Any ideas, comments? Am I insane? :)

#1
09/01/2003 (7:21 am)
I think this approach would work fine for a "Torque TV" idea. I can't see it working for a "twitch" type game tho due to the lag it would introduce to everyone on the ghosted server.
#2
09/27/2003 (11:28 am)
How would you go about something like that... ghosting the servers or linking them to run a joint mission or map ?

All I need is a point in the right direction...
#3
09/27/2003 (3:21 pm)
You could do one-way ghosting, but a peered situation would be ugly.
#4
09/28/2003 (7:39 am)
One of the ideas I'd toyed around with was the notion of having one simulation master, with slave servers that the user connected to.
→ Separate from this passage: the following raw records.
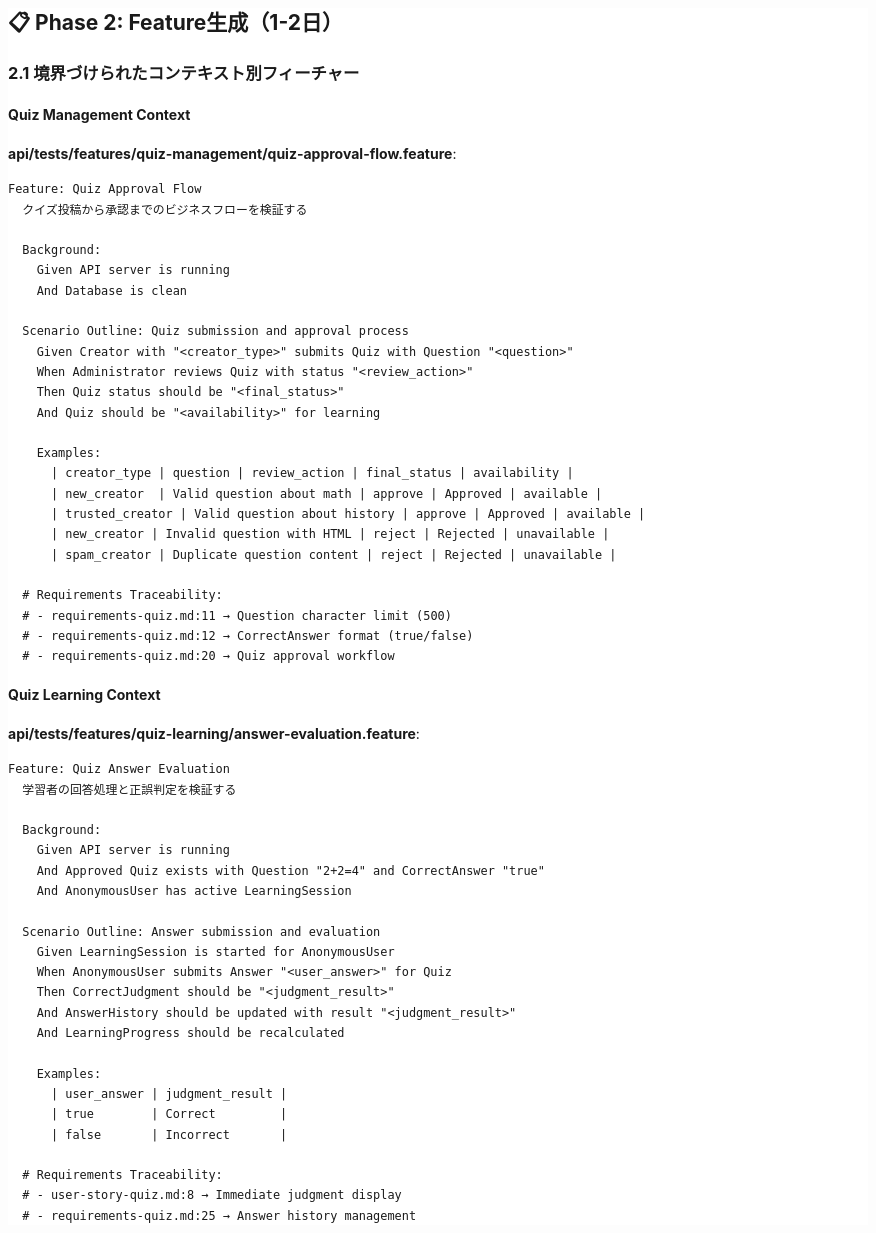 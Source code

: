 ## 📋 Phase 2: Feature生成（1-2日）

### 2.1 境界づけられたコンテキスト別フィーチャー

#### Quiz Management Context
**api/tests/features/quiz-management/quiz-approval-flow.feature**:
```gherkin
Feature: Quiz Approval Flow
  クイズ投稿から承認までのビジネスフローを検証する

  Background:
    Given API server is running
    And Database is clean

  Scenario Outline: Quiz submission and approval process
    Given Creator with "<creator_type>" submits Quiz with Question "<question>"
    When Administrator reviews Quiz with status "<review_action>"
    Then Quiz status should be "<final_status>"
    And Quiz should be "<availability>" for learning

    Examples:
      | creator_type | question | review_action | final_status | availability |
      | new_creator  | Valid question about math | approve | Approved | available |
      | trusted_creator | Valid question about history | approve | Approved | available |
      | new_creator | Invalid question with HTML | reject | Rejected | unavailable |
      | spam_creator | Duplicate question content | reject | Rejected | unavailable |

  # Requirements Traceability:
  # - requirements-quiz.md:11 → Question character limit (500)
  # - requirements-quiz.md:12 → CorrectAnswer format (true/false)
  # - requirements-quiz.md:20 → Quiz approval workflow
```

#### Quiz Learning Context
**api/tests/features/quiz-learning/answer-evaluation.feature**:
```gherkin
Feature: Quiz Answer Evaluation
  学習者の回答処理と正誤判定を検証する

  Background:
    Given API server is running
    And Approved Quiz exists with Question "2+2=4" and CorrectAnswer "true"
    And AnonymousUser has active LearningSession

  Scenario Outline: Answer submission and evaluation
    Given LearningSession is started for AnonymousUser
    When AnonymousUser submits Answer "<user_answer>" for Quiz
    Then CorrectJudgment should be "<judgment_result>"
    And AnswerHistory should be updated with result "<judgment_result>"
    And LearningProgress should be recalculated

    Examples:
      | user_answer | judgment_result |
      | true        | Correct         |
      | false       | Incorrect       |

  # Requirements Traceability:
  # - user-story-quiz.md:8 → Immediate judgment display
  # - requirements-quiz.md:25 → Answer history management
```
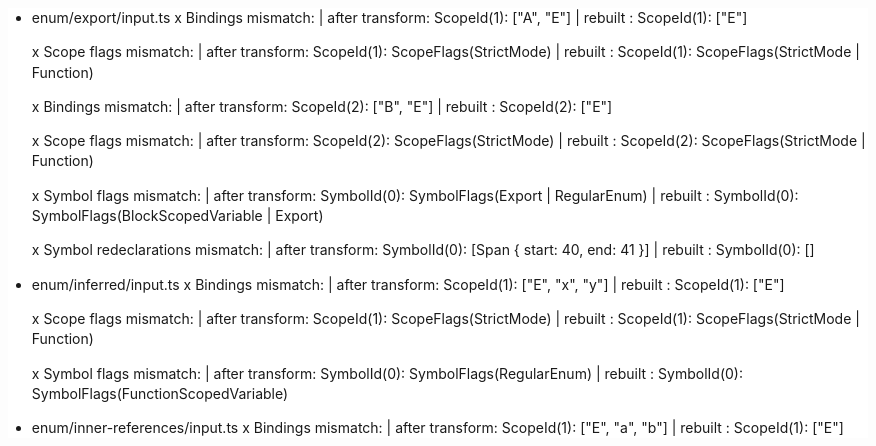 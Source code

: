 
* enum/export/input.ts
  x Bindings mismatch:
  | after transform: ScopeId(1): ["A", "E"]
  | rebuilt        : ScopeId(1): ["E"]

  x Scope flags mismatch:
  | after transform: ScopeId(1): ScopeFlags(StrictMode)
  | rebuilt        : ScopeId(1): ScopeFlags(StrictMode | Function)

  x Bindings mismatch:
  | after transform: ScopeId(2): ["B", "E"]
  | rebuilt        : ScopeId(2): ["E"]

  x Scope flags mismatch:
  | after transform: ScopeId(2): ScopeFlags(StrictMode)
  | rebuilt        : ScopeId(2): ScopeFlags(StrictMode | Function)

  x Symbol flags mismatch:
  | after transform: SymbolId(0): SymbolFlags(Export | RegularEnum)
  | rebuilt        : SymbolId(0): SymbolFlags(BlockScopedVariable | Export)

  x Symbol redeclarations mismatch:
  | after transform: SymbolId(0): [Span { start: 40, end: 41 }]
  | rebuilt        : SymbolId(0): []


* enum/inferred/input.ts
  x Bindings mismatch:
  | after transform: ScopeId(1): ["E", "x", "y"]
  | rebuilt        : ScopeId(1): ["E"]

  x Scope flags mismatch:
  | after transform: ScopeId(1): ScopeFlags(StrictMode)
  | rebuilt        : ScopeId(1): ScopeFlags(StrictMode | Function)

  x Symbol flags mismatch:
  | after transform: SymbolId(0): SymbolFlags(RegularEnum)
  | rebuilt        : SymbolId(0): SymbolFlags(FunctionScopedVariable)


* enum/inner-references/input.ts
  x Bindings mismatch:
  | after transform: ScopeId(1): ["E", "a", "b"]
  | rebuilt        : ScopeId(1): ["E"]
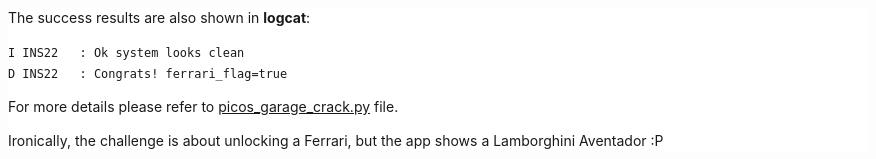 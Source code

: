 The success results are also shown in **logcat**:
```
I INS22   : Ok system looks clean
D INS22   : Congrats! ferrari_flag=true
```

For more details please refer to [picos_garage_crack.py](./picos_garage_crack.py) file.

Ironically, the challenge is about unlocking a Ferrari, but the app shows a
Lamborghini Aventador :P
Each slave would validate/consolodate the moves and other data from the clients connected to it and feed it up to the master which could then take everything as gospel, advance the simulation then ghost it back down to the slaves, which then ghost it to the client.

If the slaves talk to the master on their own private LAN segement their shouldn't be any noticable network lag introduced.
#5
09/28/2003 (9:04 am)
I'd disagree on your last assumption... even a private fast LAN segment is going to introduce lag, particularly from the serialization/deserialization that has to occur, and the network stack...

But, hey - I'd love to see it happen, so if you think you can pull it off, go for it. :)
#6
09/28/2003 (10:27 am)
I have a World <- The Internet -> Region <- localhost/LAN -> Multiple Zones solution that works well for the (Action)RPG we are writing... Zones are spawned by Regions on demand or in preconfigured blocks.

The zones intercommunicate at the region level and the regions at the world level... so it's absolutely possible for zones to intercommunicate. I am using the distribution model to facilitate RPG gameplay calculations on the Region and Simulation calculation at the Zone ... this allows interesting things to happen in RPG-land ... for instance, completing a quest in one zone spawns a mob in another zone, etc...

Now, if the goal is to combat lag ... I would have to say: "Lag is where you find it."

-J
#7
09/28/2003 (7:20 pm)
We are trying to decrease lag... we have players in Europe... and players in US... we thought instead of just having server in US to also place a server in Europe to reduce players from there trying to login and play on a US only server.